Write out each record in full and exactly as given. Skip any pictures.

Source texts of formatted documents
====================
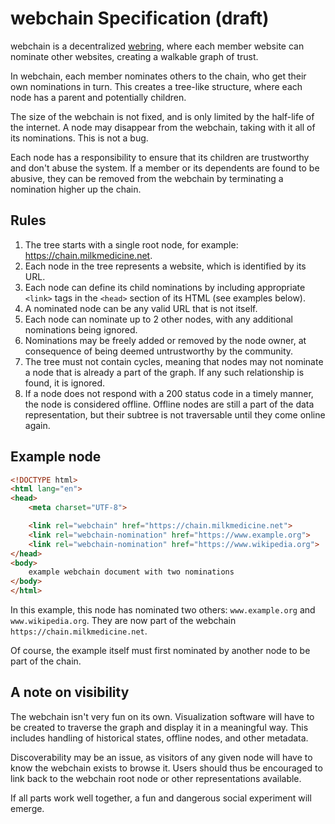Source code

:# webchain Specification (draft)

webchain is a decentralized [webring](https://en.wikipedia.org/wiki/Webring),
where each member website can nominate other websites, creating a walkable graph
of trust.

In webchain, each member nominates others to the chain, who get their own
nominations in turn. This creates a tree-like structure, where each node has a
parent and potentially children.

The size of the webchain is not fixed, and is only limited by the half-life of
the internet. A node may disappear from the webchain, taking with it all of its
nominations. This is not a bug.

Each node has a responsibility to ensure that its children are trustworthy and
don't abuse the system. If a member or its dependents are found to be abusive,
they can be removed from the webchain by terminating a nomination higher up the
chain.

## Rules

1. The tree starts with a single root node, for example:
   https://chain.milkmedicine.net.
2. Each node in the tree represents a website, which is identified by its URL.
3. Each node can define its child nominations by including appropriate `<link>`
   tags in the `<head>` section of its HTML (see examples below).
4. A nominated node can be any valid URL that is not itself.
5. Each node can nominate up to 2 other nodes, with any additional nominations
   being ignored.
6. Nominations may be freely added or removed by the node owner, at consequence
   of being deemed untrustworthy by the community.
7. The tree must not contain cycles, meaning that nodes may not nominate a node
   that is already a part of the graph. If any such relationship is found, it is
   ignored.
8. If a node does not respond with a 200 status code in a timely manner, the
   node is considered offline. Offline nodes are still a part of the data
   representation, but their subtree is not traversable until they come online
   again.

## Example node

```html
<!DOCTYPE html>
<html lang="en">
<head>
	<meta charset="UTF-8">

	<link rel="webchain" href="https://chain.milkmedicine.net">
	<link rel="webchain-nomination" href="https://www.example.org">
	<link rel="webchain-nomination" href="https://www.wikipedia.org">
</head>
<body>
	example webchain document with two nominations
</body>
</html>
```

In this example, this node has nominated two others: `www.example.org` and
`www.wikipedia.org`. They are now part of the webchain
`https://chain.milkmedicine.net`.

Of course, the example itself must first nominated by another node to be part of
the chain.

## A note on visibility

The webchain isn't very fun on its own. Visualization software will have to be
created to traverse the graph and display it in a meaningful way. This includes
handling of historical states, offline nodes, and other metadata.

Discoverability may be an issue, as visitors of any given node will have to know
the webchain exists to browse it. Users should thus be encouraged to link back
to the webchain root node or other representations available.

If all parts work well together, a fun and dangerous social experiment will
emerge.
====================
RESPONSE AREA
Source code

:# webchain Specification (draft)

webchain is a decentralized [webring](https://en.wikipedia.org/wiki/Webring),
where each member website can nominate other websites, creating a walkable graph
of trust.

In webchain, each member nominates others to the chain, who get their own
nominations in turn. This creates a tree-like structure, where each node has a
parent and potentially children.

The size of the webchain is not fixed, and is only limited by the half-life of
the internet. A node may disappear from the webchain, taking with it all of its
nominations. This is not a bug.

Each node has a responsibility to ensure that its children are trustworthy and
don't abuse the system. If a member or its dependents are found to be abusive,
they can be removed from the webchain by terminating a nomination higher up the
chain.

## Rules

1. The tree starts with a single root node, for example:
   https://chain.milkmedicine.net.
2. Each node in the tree represents a website, which is identified by its URL.
3. Each node can define its child nominations by including appropriate `<link>`
   tags in the `<head>` section of its HTML (see examples below).
4. A nominated node can be any valid URL that is not itself.
5. Each node can nominate up to 2 other nodes, with any additional nominations
   being ignored.
6. Nominations may be freely added or removed by the node owner, at consequence
   of being deemed untrustworthy by the community.
7. The tree must not contain cycles, meaning that nodes may not nominate a node
   that is already a part of the graph. If any such relationship is found, it is
   ignored.
8. If a node does not respond with a 200 status code in a timely manner, the
   node is considered offline. Offline nodes are still a part of the data
   representation, but their subtree is not traversable until they come online
   again.

## Example node

```html
<!DOCTYPE html>
<html lang="en">
<head>
	<meta charset="UTF-8">

	<link rel="webchain" href="https://chain.milkmedicine.net">
	<link rel="webchain-nomination" href="https://www.example.org">
	<link rel="webchain-nomination" href="https://www.wikipedia.org">
</head>
<body>
	example webchain document with two nominations
</body>
</html>
```

In this example, this node has nominated two others: `www.example.org` and
`www.wikipedia.org`. They are now part of the webchain
`https://chain.milkmedicine.net`.

Of course, the example itself must first nominated by another node to be part of
the chain.

## A note on visibility

The webchain isn't very fun on its own. Visualization software will have to be
created to traverse the graph and display it in a meaningful way. This includes
handling of historical states, offline nodes, and other metadata.

Discoverability may be an issue, as visitors of any given node will have to know
the webchain exists to browse it. Users should thus be encouraged to link back
to the webchain root node or other representations available.

If all parts work well together, a fun and dangerous social experiment will
emerge.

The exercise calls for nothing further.